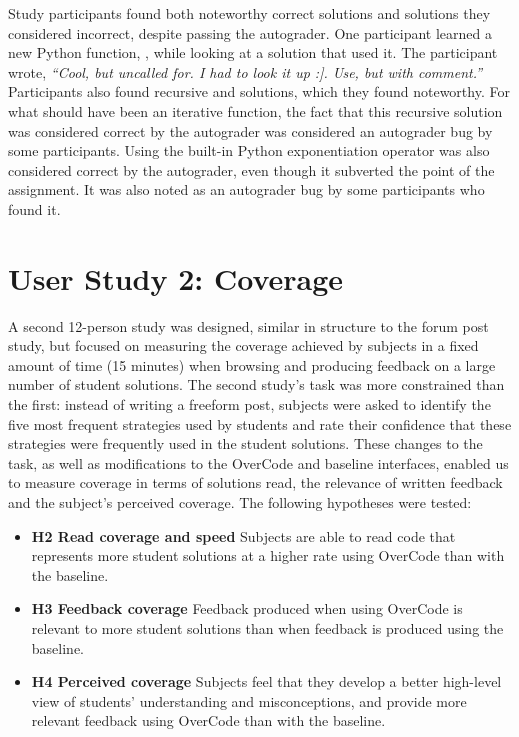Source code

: Study participants found both noteworthy correct solutions and solutions they considered incorrect, despite passing the autograder. One participant learned a new Python function, , while looking at a solution that used it. The participant wrote, \textit{``Cool, but uncalled for. I had to look it up :]. Use, but with comment.''} Participants also found recursive  and  solutions, which they found noteworthy. For what should have been an iterative  function, the fact that this recursive solution was considered correct by the autograder was considered an autograder bug by some participants. Using the built-in Python exponentiation operator \codevar{**} was also considered correct by the autograder, even though it subverted the point of the assignment. It was also noted as an autograder bug by some participants who found it.
\section{User Study 2: Coverage}

A second 12-person study was designed, similar in structure to the forum post study, but focused on measuring the coverage achieved by subjects in a fixed amount of time (15 minutes) when browsing and producing feedback on a large number of student solutions. The second study's task was more constrained than the first: instead of writing a freeform post, subjects were asked to identify the five most frequent strategies used by students and rate their confidence that these strategies were frequently used in the student solutions. These changes to the task, as well as modifications to the OverCode and baseline interfaces, enabled us to measure coverage in terms of solutions read, the relevance of written feedback and the subject's perceived coverage. The following hypotheses were tested:

\begin{itemize}
\item {\bf H2 Read coverage and speed} Subjects are able to read code that represents more student solutions at a higher rate using OverCode than with the baseline. 

\item {\bf H3 Feedback coverage} Feedback produced when using OverCode is relevant to more student solutions than when feedback is produced using the baseline.

\item {\bf H4 Perceived coverage} Subjects feel that they develop a better high-level view of students' understanding and misconceptions, and provide more relevant feedback using OverCode than with the baseline.

\end{itemize}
———
▶ _Exercise instructions_
Only the lines from the one containing "using the baseline." through the last line above belong in your answer. Retype them exactly.

▶ _Answer to this task_
\item {\bf H3 Feedback coverage} Feedback produced when using OverCode is relevant to more student solutions than when feedback is produced using the baseline.

\item {\bf H4 Perceived coverage} Subjects feel that they develop a better high-level view of students' understanding and misconceptions, and provide more relevant feedback using OverCode than with the baseline.

\end{itemize}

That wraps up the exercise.